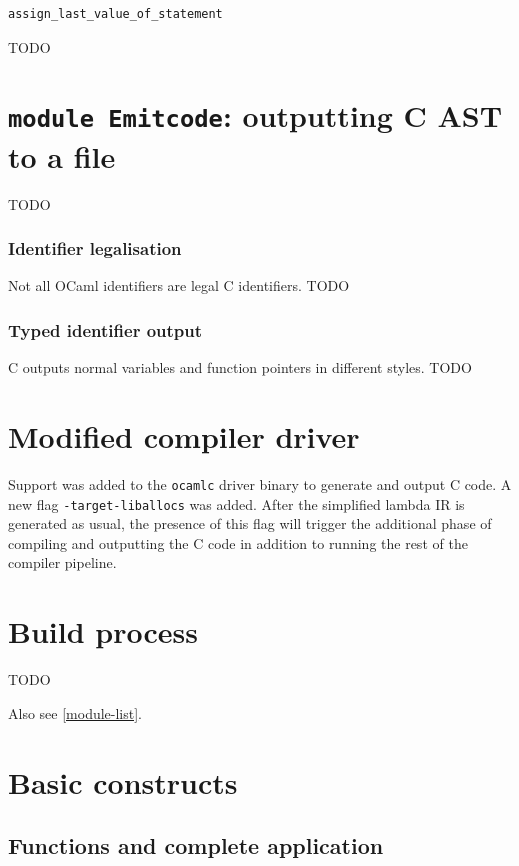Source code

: \documentclass[12pt,a4paper,twoside,openright]{report}
\begin{document}
\begin{lstlisting}
assign_last_value_of_statement
\end{lstlisting}

TODO

\section{\texttt{module Emitcode}: outputting C AST to a file}\label{emitcode}

TODO

\subsubsection{Identifier legalisation}

Not all OCaml identifiers are legal C identifiers. TODO

\subsubsection{Typed identifier output}

C outputs normal variables and function pointers in different styles. TODO

\section{Modified compiler driver}\label{modified-compiler-driver}

Support was added to the \lstinline!ocamlc! driver binary to generate and
output C code. A new flag \lstinline!-target-liballocs! was added. After the
simplified lambda IR is generated as usual, the presence of this flag will
trigger the additional phase of compiling and outputting the C code in addition
to running the rest of the compiler pipeline.

\section{Build process}\label{build-process}

TODO

Also see \ref{module-list}.


\section{Basic constructs}

\subsection{Functions and complete application}\label{functions}
\end{document}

_TASK INSTRUCTIONS_
With the line containing "output C code." as the first and the last line of the data as the final one, copy every line between them exactly, those two included.

_RESULT OF THE EXERCISE_
output C code. A new flag \lstinline!-target-liballocs! was added. After the
simplified lambda IR is generated as usual, the presence of this flag will
trigger the additional phase of compiling and outputting the C code in addition
to running the rest of the compiler pipeline.

\section{Build process}\label{build-process}

TODO

Also see \ref{module-list}.


\section{Basic constructs}

\subsection{Functions and complete application}\label{functions}
\end{document}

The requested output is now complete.